文章目录
日志管理的意义
日志对于安全来说,非常重要,他记录了系统每天发生的各种各样的事情,你可以通过他来检查错误发生的原因,或者受到攻击时攻击者留下的痕迹。
日志主要的功能有:审计和监测。他还可以实时的监测系统状态,监测和追踪侵入者等等
一般情况下我们的日志主要放在哪里?
[root@localhost ~]# ls /var/log/
anaconda.ifcfg.log ConsoleKit mysqld.log sssd
anaconda.log cron ntpstats tallylog
anaconda.program.log cups pm-powersave.log tomcat6
anaconda.storage.log dmesg ppp wpa_supplicant.log
anaconda.syslog dracut.log prelink wtmp
anaconda.xlog gdm sa Xorg.0.log
anaconda.yum.log httpd samba Xorg.9.log
audit lastlog secure yum.log
boot.log maillog spice-vdagent.log
btmp messages spooler
[root@localhost ~]#
常用的日志文件:
btmp 记录登录失败的信息
lastlog 记录最近几次登录事件和最后一次不成功的登录
messages 从syslog 记录信息(有的链接到syslog文件)
utmp 记录当前登录的每一个用户
whmp 系统登录情况: 登入登出
登录信息查看
last 查看登录日志内容
[root@localhost ~]# last
root pts/1 192.168.148.1 Sat Sep 28 02:08 still logged in
root pts/0 :0.0 Sat Sep 28 02:07 still logged in
root pts/0 :0.0 Sat Sep 28 02:04 - 02:06 (00:02)
清空日志文件
[root@localhost ~]# > /var/log/wtmp
[root@localhost ~]# last
wtmp begins Sat Sep 28 02:18:35 2019
[root@localhost ~]#
/var/log/lastlog 查看最后登录信息
记录的是所有的用户什么时候登录过系统
[root@localhost ~]# lastlog
用户名 端口 来自 最后登陆时间
root pts/1 192.168.148.1 六 9月 28 02:08:16 +0800 2019
bin **从未登录过**
daemon **从未登录过**
adm **从未登录过**
lp **从未登录过**
/var/log/btmp 用户登录系统的错误信息
[root@localhost ~]# lastb //查看登录失败的信息
root ssh:notty 192.168.148.1 Sat Sep 28 02:26 - 02:26 (00:00)

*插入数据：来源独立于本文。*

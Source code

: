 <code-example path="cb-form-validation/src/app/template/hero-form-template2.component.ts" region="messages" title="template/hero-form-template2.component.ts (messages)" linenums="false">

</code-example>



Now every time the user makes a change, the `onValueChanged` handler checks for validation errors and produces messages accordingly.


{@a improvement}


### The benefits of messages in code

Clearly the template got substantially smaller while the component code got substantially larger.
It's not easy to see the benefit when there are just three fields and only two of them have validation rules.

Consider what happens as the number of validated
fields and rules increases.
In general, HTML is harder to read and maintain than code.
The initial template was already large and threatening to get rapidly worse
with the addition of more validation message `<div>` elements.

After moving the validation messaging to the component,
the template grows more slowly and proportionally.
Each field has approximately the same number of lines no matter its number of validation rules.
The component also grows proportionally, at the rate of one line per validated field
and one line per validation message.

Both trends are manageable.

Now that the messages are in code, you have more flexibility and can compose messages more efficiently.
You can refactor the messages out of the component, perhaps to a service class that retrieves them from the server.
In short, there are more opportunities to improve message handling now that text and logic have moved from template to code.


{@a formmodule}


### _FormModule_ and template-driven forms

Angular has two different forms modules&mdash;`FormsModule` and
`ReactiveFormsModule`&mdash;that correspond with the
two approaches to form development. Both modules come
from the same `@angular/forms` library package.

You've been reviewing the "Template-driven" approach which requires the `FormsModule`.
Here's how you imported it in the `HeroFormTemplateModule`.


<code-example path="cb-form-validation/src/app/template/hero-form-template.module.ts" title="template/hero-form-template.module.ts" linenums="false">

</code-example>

root ssh:notty 192.168.148.1 Sat Sep 28 02:26 - 02:26 (00:00)
root ssh:notty 192.168.148.1 Sat Sep 28 02:26 - 02:26 (00:00)
btmp begins Sat Sep 28 02:26:24 2019
[root@localhost ~]#
备注: 巡检 , 发现/var/log/btmp 变得很大。说明有人在对你的服务器进行暴力破解
怎么查看一个文件的大小
[root@localhost ~]# ll -h /var/log/btmp
-rw-------. 1 root utmp 1.2K 9月 28 02:26 /var/log/btmp
又模拟一下输错命令之后,查看文件大小
[root@localhost ~]# ll -h /var/log/btmp
-rw-------. 1 root utmp 2.3K 9月 28 02:30 /var/log/btmp
日志的记录方式
日志的种类:
daemon 后台进程相关
kern 内核产生的信息
lpr 打印系统产生的
authpriv 安全认证
cron 定时相关
mail 邮件相关
syslog 日志服务本身的
news 新闻系统
local0~7 自定义的日志设备
local 0->local 7 8个系统保留的类, 供其它的程序使用 /或者是用户自定义
日志级别: 重–轻
0. emery 紧急, 内核崩溃等严重的信息
1. alert 警报: 需要立刻修改的信息
2. crit 关键的错误,已经影响到了整个的系统或者软件不能正常工作的信息
3. err 错误,阻止某个模块或者程序的功能不能正常使用
4. warning 警告
5. notice 注意,正常但是重要的信息
6. info 正常的信息,一般的信息,最常用的
7. debug 调试级的信息,日志信息最多
日志服务:
rhel5
服务名称: syslog
配置文件: /etc/syslog.conf
RHEL6-RHEL7
服务名称: rsyslog
配置文件: /etc/syslog.conf
打开文件 /etc/syslog.conf
配置文件:
MODULES 日志的模块
$ModLoad imuxsock 支持本地系统日志的模块
$ModLoad imklog 支持内核日志的模块
$ModLoad immark 支持日志标记
$ModLoad imudp 支持upd协议
$UDPServerRun 514 允许514端口接收使用udp和tcp协议转发过来的日志
$ModLoad imtcp 支持tcp协议
[root@localhost ~]# vim /etc/rsyslog.conf
#### RULES ####
# Log all kernel messages to the console.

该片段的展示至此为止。